Scientists have discovered huge amounts of mercury in the northern hemisphere’s permafrost regions. There is a almost twice as much there as the rest of the planet’s mercury combined. Researchers from the U.S. Geological Survey conducted a study of the Alaskan permafrost, and according to their estimates, there is 793 million kilograms of mercury, which is tucked deep under the northern hemisphere’s permafrost, dating as far back as the last Ice Age.The permafrost has already started melting in the Arctic. The melting revealed giant, although dormant viruses, which are tens of thousands of years old. Also, deforestation has resulted in permafrost to start melting in Siberia, which resulted in the ground collapsing into a huge crater. That being said, if the permafrost continues to melt, it will also unleash huge amounts of mercury, which could impact ecosystems all around the world.
“There would be no environmental problem if everything remained frozen, but we know the Earth is getting warmer,” lead author Paul Schuster, a hydrologist at the U.S. Geological Survey said in a statement. “Although measurement of the rate of permafrost thaw was not part of this study, the thawing permafrost provides a potential for mercury to be released – that’s just physics.”
The natural mercury gets into the permafrost from the atmosphere. In a part of something called the mercury cycle, atmospheric mercury vapor binds with organic material in the soil, which then gets buried by sediment. As time passes, it gets frozen and turns into permafrost.

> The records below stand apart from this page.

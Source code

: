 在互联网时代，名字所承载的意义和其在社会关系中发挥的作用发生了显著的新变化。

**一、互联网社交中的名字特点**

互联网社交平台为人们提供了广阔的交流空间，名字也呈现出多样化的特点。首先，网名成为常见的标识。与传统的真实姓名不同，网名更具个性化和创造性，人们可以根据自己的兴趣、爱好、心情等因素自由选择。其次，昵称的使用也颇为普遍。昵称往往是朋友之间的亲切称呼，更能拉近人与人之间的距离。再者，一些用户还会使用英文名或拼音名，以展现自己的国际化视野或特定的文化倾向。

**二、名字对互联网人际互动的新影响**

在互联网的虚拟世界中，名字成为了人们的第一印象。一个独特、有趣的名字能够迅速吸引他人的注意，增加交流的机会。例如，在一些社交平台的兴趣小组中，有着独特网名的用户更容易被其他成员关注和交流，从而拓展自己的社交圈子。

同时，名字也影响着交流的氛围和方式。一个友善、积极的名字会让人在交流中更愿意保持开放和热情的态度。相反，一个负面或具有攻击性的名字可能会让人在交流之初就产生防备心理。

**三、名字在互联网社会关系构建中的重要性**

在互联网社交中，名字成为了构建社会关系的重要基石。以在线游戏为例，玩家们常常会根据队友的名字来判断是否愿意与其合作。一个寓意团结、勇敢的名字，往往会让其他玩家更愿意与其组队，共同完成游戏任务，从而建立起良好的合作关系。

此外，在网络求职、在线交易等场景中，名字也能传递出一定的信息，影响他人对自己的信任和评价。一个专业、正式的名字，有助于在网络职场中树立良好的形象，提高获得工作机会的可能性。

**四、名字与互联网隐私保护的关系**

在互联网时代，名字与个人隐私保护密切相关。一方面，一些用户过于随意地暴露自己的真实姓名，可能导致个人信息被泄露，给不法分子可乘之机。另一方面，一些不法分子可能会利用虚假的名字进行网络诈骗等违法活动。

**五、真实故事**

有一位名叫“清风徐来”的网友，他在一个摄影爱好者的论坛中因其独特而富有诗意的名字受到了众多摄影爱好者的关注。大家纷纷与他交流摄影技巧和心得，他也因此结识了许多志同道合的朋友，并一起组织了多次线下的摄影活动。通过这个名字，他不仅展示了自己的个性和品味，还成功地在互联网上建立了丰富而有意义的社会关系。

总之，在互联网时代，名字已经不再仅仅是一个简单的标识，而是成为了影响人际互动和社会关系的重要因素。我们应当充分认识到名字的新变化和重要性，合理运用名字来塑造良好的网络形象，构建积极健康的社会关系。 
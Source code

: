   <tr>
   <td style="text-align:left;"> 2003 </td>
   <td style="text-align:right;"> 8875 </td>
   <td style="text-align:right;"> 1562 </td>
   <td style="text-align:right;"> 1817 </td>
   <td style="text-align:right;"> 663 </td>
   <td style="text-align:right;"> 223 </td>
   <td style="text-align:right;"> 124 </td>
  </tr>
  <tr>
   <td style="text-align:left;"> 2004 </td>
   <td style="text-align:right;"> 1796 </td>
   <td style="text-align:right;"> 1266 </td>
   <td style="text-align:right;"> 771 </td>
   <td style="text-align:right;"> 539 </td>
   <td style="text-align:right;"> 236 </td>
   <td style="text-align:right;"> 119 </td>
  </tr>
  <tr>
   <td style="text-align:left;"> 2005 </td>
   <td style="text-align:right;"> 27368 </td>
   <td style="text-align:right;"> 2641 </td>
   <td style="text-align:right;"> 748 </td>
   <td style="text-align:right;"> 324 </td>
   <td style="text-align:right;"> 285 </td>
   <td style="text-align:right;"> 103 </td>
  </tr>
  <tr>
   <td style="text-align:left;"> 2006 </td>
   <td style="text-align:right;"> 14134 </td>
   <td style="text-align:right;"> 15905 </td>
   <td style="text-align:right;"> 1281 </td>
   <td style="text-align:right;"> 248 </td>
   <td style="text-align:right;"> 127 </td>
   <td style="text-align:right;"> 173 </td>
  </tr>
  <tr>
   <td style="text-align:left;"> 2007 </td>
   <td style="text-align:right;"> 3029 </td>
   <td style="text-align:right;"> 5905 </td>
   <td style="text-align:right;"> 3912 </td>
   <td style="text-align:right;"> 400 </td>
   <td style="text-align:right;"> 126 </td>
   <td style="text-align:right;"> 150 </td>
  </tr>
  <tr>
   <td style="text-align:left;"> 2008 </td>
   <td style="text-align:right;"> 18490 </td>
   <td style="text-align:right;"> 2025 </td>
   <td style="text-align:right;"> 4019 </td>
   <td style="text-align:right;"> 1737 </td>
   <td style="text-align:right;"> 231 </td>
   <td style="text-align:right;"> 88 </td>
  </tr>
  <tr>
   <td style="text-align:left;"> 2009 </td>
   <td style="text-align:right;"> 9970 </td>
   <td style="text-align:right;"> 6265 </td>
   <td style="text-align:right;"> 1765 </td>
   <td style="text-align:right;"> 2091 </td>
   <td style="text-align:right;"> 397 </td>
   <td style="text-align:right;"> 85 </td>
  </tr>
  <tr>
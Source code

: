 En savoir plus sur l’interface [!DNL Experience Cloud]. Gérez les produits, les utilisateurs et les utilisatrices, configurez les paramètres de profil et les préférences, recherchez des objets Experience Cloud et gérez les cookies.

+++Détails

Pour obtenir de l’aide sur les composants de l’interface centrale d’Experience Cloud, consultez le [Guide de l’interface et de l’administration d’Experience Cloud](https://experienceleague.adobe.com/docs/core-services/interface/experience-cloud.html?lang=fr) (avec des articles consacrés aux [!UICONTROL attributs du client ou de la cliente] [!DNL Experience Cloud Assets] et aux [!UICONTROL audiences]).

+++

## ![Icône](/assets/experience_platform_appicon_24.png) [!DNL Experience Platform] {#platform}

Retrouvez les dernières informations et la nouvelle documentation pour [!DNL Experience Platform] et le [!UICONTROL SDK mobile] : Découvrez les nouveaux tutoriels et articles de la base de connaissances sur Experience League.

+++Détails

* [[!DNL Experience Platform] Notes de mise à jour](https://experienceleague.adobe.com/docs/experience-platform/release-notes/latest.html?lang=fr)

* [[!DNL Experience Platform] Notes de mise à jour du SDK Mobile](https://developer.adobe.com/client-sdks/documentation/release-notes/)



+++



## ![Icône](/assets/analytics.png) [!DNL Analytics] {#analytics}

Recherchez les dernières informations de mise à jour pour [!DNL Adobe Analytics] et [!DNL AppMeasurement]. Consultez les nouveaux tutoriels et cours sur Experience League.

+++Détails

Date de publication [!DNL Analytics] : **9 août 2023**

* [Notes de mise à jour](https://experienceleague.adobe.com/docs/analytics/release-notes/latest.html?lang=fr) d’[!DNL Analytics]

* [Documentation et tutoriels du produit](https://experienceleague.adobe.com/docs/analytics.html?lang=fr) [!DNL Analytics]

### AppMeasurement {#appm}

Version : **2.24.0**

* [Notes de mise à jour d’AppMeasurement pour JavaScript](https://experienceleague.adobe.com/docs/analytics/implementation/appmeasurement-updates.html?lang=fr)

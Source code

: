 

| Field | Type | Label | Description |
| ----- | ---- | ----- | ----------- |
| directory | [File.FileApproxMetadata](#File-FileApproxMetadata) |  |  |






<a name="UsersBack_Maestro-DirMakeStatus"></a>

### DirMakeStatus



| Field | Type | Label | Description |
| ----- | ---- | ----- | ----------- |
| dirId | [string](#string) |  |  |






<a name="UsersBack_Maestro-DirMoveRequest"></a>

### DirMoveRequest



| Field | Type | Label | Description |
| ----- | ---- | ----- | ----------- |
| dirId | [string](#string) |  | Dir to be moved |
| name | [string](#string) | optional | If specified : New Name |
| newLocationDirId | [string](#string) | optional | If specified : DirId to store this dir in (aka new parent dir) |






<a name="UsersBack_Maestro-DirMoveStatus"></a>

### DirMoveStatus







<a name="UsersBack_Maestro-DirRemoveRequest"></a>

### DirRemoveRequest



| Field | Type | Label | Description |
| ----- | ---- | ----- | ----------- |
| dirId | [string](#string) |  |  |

According to the calculations done by the team, there are 793 gigagrams, or more than 15 million gallons, of frozen mercury located in the northern hemisphere’s permafrost. According to the researchers, that’s about 10 times the amount of all human-caused mercury emissions in the last 30 years.
If the non-permafrost soils in the permafrost regions are included, there are 1,656 gigagrams of mercury tucked away there also. If it somehow entered the water, it could result in massive implications, as inorganic mercury can get transformed by microbes into methylmercury, which is a potent neurotoxin.
There have been cases of methylmercury poisoning in humans after they ate fish which lived in methylmercury-contaminated water. It can result in central nervous system damage, and even birth defects.
“There’s a significant social and human health aspect to this study,” said Steve Sebestyen, a research hydrologist at the USDA Forest Service in Grand Rapids, Minnesota. “The consequences of this mercury being released into the environment are potentially huge because mercury has health effects on organisms and can travel up the food chain, adversely affecting native and other communities.”
If the mercury would enter the atmosphere, it would be capable of traveling around the globe. The next step in Schuster’s research is to show a model of how climate change would result in permafrost melting and releasing huge amounts of mercury. Also, they would analyze how it would travel around the world.
Researchers published their findings in the journal Geophysical Research Letters.